───── Excerpted records ─────

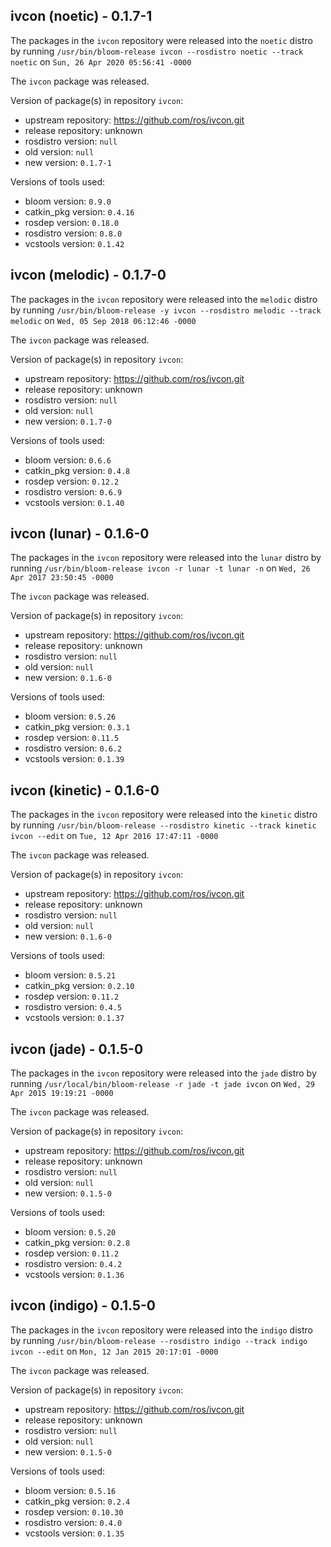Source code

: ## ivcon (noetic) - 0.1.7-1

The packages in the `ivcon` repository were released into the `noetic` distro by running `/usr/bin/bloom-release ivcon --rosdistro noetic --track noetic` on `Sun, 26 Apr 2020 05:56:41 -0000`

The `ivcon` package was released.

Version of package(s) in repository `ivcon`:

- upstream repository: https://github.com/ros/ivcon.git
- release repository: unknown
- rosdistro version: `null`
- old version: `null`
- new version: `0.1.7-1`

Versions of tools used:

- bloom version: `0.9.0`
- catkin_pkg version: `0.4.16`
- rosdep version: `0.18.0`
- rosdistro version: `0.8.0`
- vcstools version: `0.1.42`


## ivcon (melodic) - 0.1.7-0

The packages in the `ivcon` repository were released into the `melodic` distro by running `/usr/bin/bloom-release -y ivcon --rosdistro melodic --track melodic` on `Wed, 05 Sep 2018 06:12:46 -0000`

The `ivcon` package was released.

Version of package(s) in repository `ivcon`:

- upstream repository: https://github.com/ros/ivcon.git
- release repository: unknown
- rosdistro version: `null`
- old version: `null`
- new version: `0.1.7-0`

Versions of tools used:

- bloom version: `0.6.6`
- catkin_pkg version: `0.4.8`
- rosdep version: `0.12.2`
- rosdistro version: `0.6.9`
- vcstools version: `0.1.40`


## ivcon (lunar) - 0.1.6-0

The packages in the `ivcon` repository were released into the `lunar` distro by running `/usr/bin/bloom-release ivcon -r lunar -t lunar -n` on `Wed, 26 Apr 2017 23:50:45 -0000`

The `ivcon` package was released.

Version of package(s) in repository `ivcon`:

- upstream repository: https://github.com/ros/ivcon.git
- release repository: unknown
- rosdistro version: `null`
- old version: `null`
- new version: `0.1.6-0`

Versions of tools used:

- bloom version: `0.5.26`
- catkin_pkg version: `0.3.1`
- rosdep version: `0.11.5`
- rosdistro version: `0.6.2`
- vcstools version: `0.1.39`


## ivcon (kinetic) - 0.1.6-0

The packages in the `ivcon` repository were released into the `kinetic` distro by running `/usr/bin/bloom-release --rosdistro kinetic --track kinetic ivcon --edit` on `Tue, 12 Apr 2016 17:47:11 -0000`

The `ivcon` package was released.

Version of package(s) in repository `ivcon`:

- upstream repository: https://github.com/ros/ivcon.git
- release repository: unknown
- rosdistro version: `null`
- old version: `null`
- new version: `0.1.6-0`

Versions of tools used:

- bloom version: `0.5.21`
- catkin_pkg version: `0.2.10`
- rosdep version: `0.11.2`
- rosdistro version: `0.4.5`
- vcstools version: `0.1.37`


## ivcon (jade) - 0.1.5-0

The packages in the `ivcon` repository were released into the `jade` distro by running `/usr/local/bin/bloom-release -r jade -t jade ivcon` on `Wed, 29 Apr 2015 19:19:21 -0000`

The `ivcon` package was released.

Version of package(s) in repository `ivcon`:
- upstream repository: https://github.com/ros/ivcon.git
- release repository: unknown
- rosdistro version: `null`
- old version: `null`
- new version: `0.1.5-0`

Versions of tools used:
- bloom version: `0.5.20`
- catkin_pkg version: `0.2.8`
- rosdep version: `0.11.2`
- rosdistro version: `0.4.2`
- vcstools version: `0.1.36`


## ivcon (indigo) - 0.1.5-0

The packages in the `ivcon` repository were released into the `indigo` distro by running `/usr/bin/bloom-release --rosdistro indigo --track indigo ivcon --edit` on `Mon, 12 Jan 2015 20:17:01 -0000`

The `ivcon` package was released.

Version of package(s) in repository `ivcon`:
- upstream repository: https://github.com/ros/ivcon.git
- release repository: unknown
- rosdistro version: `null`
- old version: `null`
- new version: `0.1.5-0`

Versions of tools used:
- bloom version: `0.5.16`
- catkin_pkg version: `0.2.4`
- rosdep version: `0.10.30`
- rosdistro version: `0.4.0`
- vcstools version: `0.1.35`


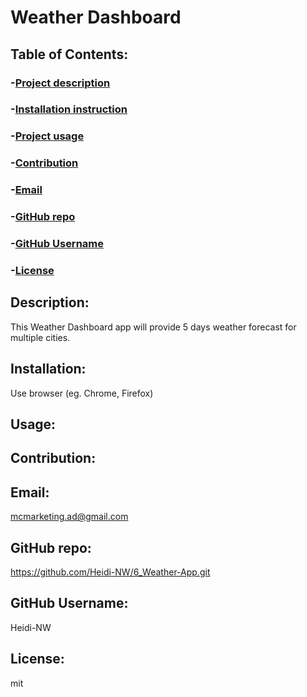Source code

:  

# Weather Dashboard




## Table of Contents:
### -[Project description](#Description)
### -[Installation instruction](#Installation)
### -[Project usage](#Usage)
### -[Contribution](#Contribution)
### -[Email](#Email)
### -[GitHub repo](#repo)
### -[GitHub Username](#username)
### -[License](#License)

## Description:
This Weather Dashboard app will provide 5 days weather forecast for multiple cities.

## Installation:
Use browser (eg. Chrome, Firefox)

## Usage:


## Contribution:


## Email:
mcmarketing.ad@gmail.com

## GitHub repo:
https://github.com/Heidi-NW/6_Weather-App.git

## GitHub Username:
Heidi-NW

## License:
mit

─────

### Exercise aim
Repeat every line of the data exactly, but do not include pictures.

### Solution
Source code

: ## ivcon (noetic) - 0.1.7-1

The packages in the `ivcon` repository were released into the `noetic` distro by running `/usr/bin/bloom-release ivcon --rosdistro noetic --track noetic` on `Sun, 26 Apr 2020 05:56:41 -0000`

The `ivcon` package was released.

Version of package(s) in repository `ivcon`:

- upstream repository: https://github.com/ros/ivcon.git
- release repository: unknown
- rosdistro version: `null`
- old version: `null`
- new version: `0.1.7-1`

Versions of tools used:

- bloom version: `0.9.0`
- catkin_pkg version: `0.4.16`
- rosdep version: `0.18.0`
- rosdistro version: `0.8.0`
- vcstools version: `0.1.42`


## ivcon (melodic) - 0.1.7-0

The packages in the `ivcon` repository were released into the `melodic` distro by running `/usr/bin/bloom-release -y ivcon --rosdistro melodic --track melodic` on `Wed, 05 Sep 2018 06:12:46 -0000`

The `ivcon` package was released.

Version of package(s) in repository `ivcon`:

- upstream repository: https://github.com/ros/ivcon.git
- release repository: unknown
- rosdistro version: `null`
- old version: `null`
- new version: `0.1.7-0`

Versions of tools used:

- bloom version: `0.6.6`
- catkin_pkg version: `0.4.8`
- rosdep version: `0.12.2`
- rosdistro version: `0.6.9`
- vcstools version: `0.1.40`


## ivcon (lunar) - 0.1.6-0

The packages in the `ivcon` repository were released into the `lunar` distro by running `/usr/bin/bloom-release ivcon -r lunar -t lunar -n` on `Wed, 26 Apr 2017 23:50:45 -0000`

The `ivcon` package was released.

Version of package(s) in repository `ivcon`:

- upstream repository: https://github.com/ros/ivcon.git
- release repository: unknown
- rosdistro version: `null`
- old version: `null`
- new version: `0.1.6-0`

Versions of tools used:

- bloom version: `0.5.26`
- catkin_pkg version: `0.3.1`
- rosdep version: `0.11.5`
- rosdistro version: `0.6.2`
- vcstools version: `0.1.39`


## ivcon (kinetic) - 0.1.6-0

The packages in the `ivcon` repository were released into the `kinetic` distro by running `/usr/bin/bloom-release --rosdistro kinetic --track kinetic ivcon --edit` on `Tue, 12 Apr 2016 17:47:11 -0000`

The `ivcon` package was released.

Version of package(s) in repository `ivcon`:

- upstream repository: https://github.com/ros/ivcon.git
- release repository: unknown
- rosdistro version: `null`
- old version: `null`
- new version: `0.1.6-0`

Versions of tools used:

- bloom version: `0.5.21`
- catkin_pkg version: `0.2.10`
- rosdep version: `0.11.2`
- rosdistro version: `0.4.5`
- vcstools version: `0.1.37`


## ivcon (jade) - 0.1.5-0

The packages in the `ivcon` repository were released into the `jade` distro by running `/usr/local/bin/bloom-release -r jade -t jade ivcon` on `Wed, 29 Apr 2015 19:19:21 -0000`

The `ivcon` package was released.

Version of package(s) in repository `ivcon`:
- upstream repository: https://github.com/ros/ivcon.git
- release repository: unknown
- rosdistro version: `null`
- old version: `null`
- new version: `0.1.5-0`

Versions of tools used:
- bloom version: `0.5.20`
- catkin_pkg version: `0.2.8`
- rosdep version: `0.11.2`
- rosdistro version: `0.4.2`
- vcstools version: `0.1.36`


## ivcon (indigo) - 0.1.5-0

The packages in the `ivcon` repository were released into the `indigo` distro by running `/usr/bin/bloom-release --rosdistro indigo --track indigo ivcon --edit` on `Mon, 12 Jan 2015 20:17:01 -0000`

The `ivcon` package was released.

Version of package(s) in repository `ivcon`:
- upstream repository: https://github.com/ros/ivcon.git
- release repository: unknown
- rosdistro version: `null`
- old version: `null`
- new version: `0.1.5-0`

Versions of tools used:
- bloom version: `0.5.16`
- catkin_pkg version: `0.2.4`
- rosdep version: `0.10.30`
- rosdistro version: `0.4.0`
- vcstools version: `0.1.35`


Source code

:  

# Weather Dashboard




## Table of Contents:
### -[Project description](#Description)
### -[Installation instruction](#Installation)
### -[Project usage](#Usage)
### -[Contribution](#Contribution)
### -[Email](#Email)
### -[GitHub repo](#repo)
### -[GitHub Username](#username)
### -[License](#License)

## Description:
This Weather Dashboard app will provide 5 days weather forecast for multiple cities.

## Installation:
Use browser (eg. Chrome, Firefox)

## Usage:


## Contribution:


## Email:
mcmarketing.ad@gmail.com

## GitHub repo:
https://github.com/Heidi-NW/6_Weather-App.git

## GitHub Username:
Heidi-NW

## License:
mit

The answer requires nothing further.